The doors to their theater may be closed, but Community Players has declared the show must go on.
In the face of one big event--the pandemic--Community Players Theater is presenting a series of events, all virtual and all aiming to help bring the live theater experience back to Bloomington-Normal. Dubbed “The Show Must Go On,” events kick off this month with a showcase of talent from across the community.
Nick Benson is president of the board of Community Players Theater (CPT). He said when the organization had to prematurely shut down its production of “Big Fish” in March, theater members immediately went into a huddle to plan their return to the spotlight.
“We knew it had to be virtual and it needed to be safe,” Benson stated emphatically. Once the idea for the series was formed, Benson said there was a definite buzz around the project: “You have the idea and it gains some traction and you can get excited about something again.”
“The Show Must Go On” is a three-part series that will provide virtual performances through the end of the year. The showcase is the first in that series, said Benson. Community members were invited to take part (virtually, of course) for the showcase. The result was a flooded inbox of potential performers, so many that Benson thinks a second showcase may be in order.
“We have such amazing talent in this area,” he enthused. “Even the people who don’t want to sing or perform, there’s so many that came out that are usually behind the scenes that they just want to tell people about why this is important to them, what CPT means to them as a community and just theater in general.
“It’s just wonderful. This is something that people still need.
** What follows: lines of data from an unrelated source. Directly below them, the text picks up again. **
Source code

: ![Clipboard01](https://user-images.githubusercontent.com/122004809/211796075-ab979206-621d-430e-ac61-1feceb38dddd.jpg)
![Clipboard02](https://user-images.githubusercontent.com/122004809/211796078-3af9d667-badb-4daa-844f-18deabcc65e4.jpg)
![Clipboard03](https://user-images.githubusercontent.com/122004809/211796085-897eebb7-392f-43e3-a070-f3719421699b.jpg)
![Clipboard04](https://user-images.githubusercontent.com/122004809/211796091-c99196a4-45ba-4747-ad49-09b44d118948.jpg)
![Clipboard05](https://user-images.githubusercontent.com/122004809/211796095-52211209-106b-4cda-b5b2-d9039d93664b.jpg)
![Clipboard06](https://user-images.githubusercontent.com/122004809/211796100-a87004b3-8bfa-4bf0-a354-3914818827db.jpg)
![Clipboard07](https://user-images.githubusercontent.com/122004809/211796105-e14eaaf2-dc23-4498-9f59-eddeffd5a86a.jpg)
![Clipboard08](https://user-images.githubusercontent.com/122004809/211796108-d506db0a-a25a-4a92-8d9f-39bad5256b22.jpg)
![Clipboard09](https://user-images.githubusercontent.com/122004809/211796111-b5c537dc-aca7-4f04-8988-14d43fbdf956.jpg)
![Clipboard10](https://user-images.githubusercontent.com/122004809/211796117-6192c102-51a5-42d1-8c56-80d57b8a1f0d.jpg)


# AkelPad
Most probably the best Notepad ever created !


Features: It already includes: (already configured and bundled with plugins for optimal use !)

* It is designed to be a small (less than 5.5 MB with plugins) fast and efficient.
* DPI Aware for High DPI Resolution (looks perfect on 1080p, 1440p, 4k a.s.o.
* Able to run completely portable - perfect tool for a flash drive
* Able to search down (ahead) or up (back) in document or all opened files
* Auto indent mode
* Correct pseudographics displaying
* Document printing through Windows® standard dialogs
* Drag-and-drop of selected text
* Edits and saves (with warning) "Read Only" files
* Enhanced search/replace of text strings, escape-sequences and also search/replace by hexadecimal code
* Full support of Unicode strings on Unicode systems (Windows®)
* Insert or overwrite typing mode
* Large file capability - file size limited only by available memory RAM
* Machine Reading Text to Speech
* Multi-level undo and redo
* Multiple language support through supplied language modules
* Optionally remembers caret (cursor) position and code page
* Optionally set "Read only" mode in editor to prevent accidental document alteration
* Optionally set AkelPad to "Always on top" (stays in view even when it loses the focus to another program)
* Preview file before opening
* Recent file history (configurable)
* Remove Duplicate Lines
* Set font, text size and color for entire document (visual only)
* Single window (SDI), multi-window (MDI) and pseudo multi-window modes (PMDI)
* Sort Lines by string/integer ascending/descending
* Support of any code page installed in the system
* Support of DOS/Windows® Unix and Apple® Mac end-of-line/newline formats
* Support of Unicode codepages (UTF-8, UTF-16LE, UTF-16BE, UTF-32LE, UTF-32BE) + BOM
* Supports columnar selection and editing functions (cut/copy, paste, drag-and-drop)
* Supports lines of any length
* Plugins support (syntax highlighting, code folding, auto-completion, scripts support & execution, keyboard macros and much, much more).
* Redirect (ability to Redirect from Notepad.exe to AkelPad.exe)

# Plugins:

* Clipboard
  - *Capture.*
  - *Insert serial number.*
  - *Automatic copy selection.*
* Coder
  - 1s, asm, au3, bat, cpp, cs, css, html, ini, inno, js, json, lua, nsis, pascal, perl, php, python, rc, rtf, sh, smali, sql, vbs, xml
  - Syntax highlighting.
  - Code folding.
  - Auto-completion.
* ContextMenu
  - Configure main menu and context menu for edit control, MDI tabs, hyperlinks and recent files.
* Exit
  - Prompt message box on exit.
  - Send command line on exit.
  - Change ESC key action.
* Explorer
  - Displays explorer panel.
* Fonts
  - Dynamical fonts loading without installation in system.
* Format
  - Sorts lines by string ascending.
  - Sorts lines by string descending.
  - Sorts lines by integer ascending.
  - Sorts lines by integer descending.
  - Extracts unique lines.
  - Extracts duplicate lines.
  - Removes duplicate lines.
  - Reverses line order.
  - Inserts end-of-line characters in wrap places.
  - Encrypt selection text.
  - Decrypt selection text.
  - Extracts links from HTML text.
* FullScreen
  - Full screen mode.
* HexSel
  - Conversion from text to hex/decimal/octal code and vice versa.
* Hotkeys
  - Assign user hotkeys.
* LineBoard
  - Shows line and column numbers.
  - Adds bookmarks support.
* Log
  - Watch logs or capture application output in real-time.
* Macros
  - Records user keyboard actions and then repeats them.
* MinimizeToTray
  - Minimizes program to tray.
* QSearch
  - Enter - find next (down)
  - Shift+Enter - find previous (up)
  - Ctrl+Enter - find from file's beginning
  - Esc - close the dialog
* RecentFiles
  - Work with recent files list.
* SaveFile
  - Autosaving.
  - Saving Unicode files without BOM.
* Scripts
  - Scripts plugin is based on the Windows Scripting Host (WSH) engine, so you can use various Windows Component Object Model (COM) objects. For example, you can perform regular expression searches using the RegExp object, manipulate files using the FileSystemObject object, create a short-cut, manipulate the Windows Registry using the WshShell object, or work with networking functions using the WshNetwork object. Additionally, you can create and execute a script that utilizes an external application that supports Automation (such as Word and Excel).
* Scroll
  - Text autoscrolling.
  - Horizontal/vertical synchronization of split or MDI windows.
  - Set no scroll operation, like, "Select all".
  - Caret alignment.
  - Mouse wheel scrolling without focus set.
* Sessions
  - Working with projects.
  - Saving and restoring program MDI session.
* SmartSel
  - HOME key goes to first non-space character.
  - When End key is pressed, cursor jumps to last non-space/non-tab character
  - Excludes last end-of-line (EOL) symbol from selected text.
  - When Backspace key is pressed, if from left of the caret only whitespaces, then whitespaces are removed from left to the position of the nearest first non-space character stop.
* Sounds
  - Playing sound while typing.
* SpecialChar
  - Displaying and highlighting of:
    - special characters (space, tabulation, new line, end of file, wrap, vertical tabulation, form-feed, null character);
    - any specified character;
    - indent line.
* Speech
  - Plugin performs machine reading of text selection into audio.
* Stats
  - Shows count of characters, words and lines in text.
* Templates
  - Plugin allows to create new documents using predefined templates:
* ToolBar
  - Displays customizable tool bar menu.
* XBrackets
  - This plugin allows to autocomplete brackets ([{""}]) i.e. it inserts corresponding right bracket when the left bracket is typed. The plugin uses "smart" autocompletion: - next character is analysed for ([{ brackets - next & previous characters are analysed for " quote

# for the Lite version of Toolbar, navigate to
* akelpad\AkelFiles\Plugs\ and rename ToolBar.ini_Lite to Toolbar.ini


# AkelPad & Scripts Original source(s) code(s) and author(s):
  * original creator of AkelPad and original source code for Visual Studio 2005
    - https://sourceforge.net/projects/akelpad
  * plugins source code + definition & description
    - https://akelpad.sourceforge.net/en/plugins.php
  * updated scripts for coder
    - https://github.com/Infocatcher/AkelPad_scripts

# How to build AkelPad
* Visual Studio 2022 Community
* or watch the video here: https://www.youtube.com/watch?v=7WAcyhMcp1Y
It makes you feel good for what you’re doing, because people are responding to it.”
“It’s a lot of local people that you know, it’s your friends, it’s you neighbors," he added. "There’s multiple reasons to tune in and check out, “The Show Must Go On.””
The second part of the series is a concert version of a musical. What musical, you ask? Well, CPT doesn’t know just yet. In this new world of virtual theater performances, securing rights to shows is a tricky business.
“All the companies that run royalties and licensing, they are inundated with requests from theaters from all over the country," said Benson. "And like most companies, they’re working on a very small number of employees, as well as working from home.
“It’s become a big transition in the theater world. Shows were never licensed out to be live streamed. But now some are trickling in. We have our list of shows that we’d like to use, but we’re still trying to figure out which one we can do in that time frame.
“The second we have a show picked, we are going to shout it from the rooftops,” said Benson, laughing.
The virtual event will be concert style, with performers socially distanced on stage with their own microphones.
“Everything we’re going to do is going to be safety first, then the show second," he said. "If at any point in time it becomes an unsafe situation, obviously we will stop. We love theater, but the safety of our people is the most important thing."
The third event in the series takes place in December, appropriately called, "Home for the Holidays!” The live streamed event is a return to a CPT tradition, Benson said.
“We used to do holiday special much more often. But the season timeframe changed and the logistics didn’t work.”
The holiday show will be another showcase-style event, said Benson. “It gets us in the holiday spirit, giving us an excuse to decorate our stage again. And depending on how well the October musical goes, we want “Home for the Holidays” to be performed live on the stage and to be live streamed at the same time.
“It just adds one more level of getting back to that live performance feel. But again, if it’s not safe for everyone involved, we’ll pre-record it like we’re doing for the August showcase.”